Look below for the line containing "Use essas configurações"; from there through the line containing "- macOS 10,15 e mais recente", both lines included, please set down each line exactly and nothing else.
☆ ☆ ☆ ☆ ☆ ☆ ☆
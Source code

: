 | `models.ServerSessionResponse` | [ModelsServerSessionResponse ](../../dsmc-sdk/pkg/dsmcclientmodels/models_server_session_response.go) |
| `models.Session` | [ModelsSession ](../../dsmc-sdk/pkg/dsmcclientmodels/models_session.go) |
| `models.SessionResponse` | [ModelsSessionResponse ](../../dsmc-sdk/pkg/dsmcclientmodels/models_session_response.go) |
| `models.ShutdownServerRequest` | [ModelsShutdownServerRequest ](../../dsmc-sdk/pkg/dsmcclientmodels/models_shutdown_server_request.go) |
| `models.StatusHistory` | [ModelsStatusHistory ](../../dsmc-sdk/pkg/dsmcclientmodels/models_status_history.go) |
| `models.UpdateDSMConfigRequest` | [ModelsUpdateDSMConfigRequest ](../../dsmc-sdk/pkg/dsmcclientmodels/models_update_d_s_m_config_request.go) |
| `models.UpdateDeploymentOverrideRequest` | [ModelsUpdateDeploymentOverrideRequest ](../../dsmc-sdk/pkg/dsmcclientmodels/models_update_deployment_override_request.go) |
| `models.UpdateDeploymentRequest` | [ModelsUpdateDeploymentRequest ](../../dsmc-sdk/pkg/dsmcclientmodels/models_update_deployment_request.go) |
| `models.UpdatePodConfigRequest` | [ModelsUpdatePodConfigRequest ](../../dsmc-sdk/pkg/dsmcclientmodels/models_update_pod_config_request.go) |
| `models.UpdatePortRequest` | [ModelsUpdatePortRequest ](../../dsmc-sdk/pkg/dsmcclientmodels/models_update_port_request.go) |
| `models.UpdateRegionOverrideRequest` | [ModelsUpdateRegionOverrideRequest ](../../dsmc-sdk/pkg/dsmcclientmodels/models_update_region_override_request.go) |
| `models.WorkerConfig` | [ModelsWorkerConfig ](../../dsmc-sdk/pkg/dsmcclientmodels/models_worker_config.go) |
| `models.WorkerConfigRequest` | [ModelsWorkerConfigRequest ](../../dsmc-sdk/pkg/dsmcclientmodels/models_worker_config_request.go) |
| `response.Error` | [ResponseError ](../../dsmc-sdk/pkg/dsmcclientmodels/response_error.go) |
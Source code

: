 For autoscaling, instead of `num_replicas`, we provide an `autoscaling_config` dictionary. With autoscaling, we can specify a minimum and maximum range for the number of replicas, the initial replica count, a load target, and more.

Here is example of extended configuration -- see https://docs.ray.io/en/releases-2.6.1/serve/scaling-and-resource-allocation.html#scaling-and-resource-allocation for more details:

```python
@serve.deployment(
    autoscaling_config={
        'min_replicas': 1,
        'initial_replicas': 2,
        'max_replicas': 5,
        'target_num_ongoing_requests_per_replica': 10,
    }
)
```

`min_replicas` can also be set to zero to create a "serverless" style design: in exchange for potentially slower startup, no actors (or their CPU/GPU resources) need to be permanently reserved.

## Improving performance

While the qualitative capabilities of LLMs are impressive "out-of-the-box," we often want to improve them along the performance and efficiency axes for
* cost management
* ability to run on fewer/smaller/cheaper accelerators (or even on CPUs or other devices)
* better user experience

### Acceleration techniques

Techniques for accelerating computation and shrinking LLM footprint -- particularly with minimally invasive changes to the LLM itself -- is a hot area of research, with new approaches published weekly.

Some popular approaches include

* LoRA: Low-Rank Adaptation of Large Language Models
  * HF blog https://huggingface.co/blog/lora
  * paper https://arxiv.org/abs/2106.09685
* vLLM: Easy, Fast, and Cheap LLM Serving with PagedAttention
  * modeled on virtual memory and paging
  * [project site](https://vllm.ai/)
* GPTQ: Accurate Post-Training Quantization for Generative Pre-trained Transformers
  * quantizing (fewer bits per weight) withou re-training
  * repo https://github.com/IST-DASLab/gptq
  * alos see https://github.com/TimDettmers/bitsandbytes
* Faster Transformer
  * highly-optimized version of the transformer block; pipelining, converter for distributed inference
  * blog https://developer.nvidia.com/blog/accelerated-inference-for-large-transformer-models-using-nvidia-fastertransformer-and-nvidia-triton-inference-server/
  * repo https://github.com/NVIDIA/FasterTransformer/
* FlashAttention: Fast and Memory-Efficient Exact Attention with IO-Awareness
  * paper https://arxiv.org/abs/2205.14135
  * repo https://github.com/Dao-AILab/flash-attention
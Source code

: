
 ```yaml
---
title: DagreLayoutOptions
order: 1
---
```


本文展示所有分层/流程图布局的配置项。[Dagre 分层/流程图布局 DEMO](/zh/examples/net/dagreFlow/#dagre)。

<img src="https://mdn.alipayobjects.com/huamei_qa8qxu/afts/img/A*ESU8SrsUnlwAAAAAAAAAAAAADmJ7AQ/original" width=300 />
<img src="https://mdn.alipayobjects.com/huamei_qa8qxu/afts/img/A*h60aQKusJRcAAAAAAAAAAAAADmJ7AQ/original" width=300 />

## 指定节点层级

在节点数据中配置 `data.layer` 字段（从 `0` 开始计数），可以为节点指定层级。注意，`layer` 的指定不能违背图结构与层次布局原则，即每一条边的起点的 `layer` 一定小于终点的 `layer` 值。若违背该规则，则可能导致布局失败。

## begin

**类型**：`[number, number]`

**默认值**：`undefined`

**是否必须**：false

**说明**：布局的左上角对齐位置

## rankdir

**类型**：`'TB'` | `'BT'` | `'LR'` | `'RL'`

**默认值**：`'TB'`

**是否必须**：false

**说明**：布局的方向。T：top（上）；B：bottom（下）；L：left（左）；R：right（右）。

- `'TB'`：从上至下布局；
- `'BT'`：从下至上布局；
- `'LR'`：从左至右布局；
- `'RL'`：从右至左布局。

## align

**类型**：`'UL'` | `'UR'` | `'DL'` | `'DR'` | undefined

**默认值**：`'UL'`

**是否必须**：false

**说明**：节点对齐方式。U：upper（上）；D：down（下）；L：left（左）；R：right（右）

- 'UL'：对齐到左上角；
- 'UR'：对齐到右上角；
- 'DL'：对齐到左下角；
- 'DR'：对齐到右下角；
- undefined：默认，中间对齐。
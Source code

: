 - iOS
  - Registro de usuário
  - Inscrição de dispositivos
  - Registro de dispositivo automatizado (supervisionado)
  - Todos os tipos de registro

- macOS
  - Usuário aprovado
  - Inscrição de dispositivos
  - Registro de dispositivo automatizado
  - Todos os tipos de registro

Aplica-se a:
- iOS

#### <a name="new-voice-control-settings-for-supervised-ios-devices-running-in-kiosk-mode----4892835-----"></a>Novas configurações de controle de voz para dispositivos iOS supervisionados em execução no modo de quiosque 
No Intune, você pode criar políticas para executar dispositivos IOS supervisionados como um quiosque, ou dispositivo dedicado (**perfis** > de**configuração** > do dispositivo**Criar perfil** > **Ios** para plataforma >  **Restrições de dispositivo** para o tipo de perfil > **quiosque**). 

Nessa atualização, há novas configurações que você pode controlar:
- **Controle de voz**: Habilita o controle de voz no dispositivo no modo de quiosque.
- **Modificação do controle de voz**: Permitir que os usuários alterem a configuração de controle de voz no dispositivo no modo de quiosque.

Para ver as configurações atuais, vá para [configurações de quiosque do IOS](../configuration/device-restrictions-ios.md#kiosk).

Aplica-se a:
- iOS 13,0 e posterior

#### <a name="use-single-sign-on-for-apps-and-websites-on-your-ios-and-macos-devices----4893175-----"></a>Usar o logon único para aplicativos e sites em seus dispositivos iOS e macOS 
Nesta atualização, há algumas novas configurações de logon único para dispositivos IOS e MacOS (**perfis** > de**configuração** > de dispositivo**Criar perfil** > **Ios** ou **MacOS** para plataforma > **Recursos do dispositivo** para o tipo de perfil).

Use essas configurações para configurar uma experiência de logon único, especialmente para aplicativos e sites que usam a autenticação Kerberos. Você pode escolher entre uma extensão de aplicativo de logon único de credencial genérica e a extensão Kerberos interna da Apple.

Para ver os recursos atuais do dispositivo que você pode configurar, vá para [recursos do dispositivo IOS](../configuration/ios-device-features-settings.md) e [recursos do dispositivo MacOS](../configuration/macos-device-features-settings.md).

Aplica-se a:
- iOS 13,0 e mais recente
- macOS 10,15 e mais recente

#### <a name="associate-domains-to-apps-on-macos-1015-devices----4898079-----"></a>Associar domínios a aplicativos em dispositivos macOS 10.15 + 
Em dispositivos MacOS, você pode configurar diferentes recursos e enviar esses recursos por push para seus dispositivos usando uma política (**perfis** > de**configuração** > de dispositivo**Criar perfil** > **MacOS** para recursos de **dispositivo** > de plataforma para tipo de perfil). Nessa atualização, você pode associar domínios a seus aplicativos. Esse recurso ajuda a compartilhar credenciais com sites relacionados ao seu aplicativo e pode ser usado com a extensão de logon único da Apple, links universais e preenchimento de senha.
☆ ☆ ☆ ☆ ☆ ☆ ☆
Exercise solution
Use essas configurações para configurar uma experiência de logon único, especialmente para aplicativos e sites que usam a autenticação Kerberos. Você pode escolher entre uma extensão de aplicativo de logon único de credencial genérica e a extensão Kerberos interna da Apple.

Para ver os recursos atuais do dispositivo que você pode configurar, vá para [recursos do dispositivo IOS](../configuration/ios-device-features-settings.md) e [recursos do dispositivo MacOS](../configuration/macos-device-features-settings.md).

Aplica-se a:
- iOS 13,0 e mais recente
- macOS 10,15 e mais recente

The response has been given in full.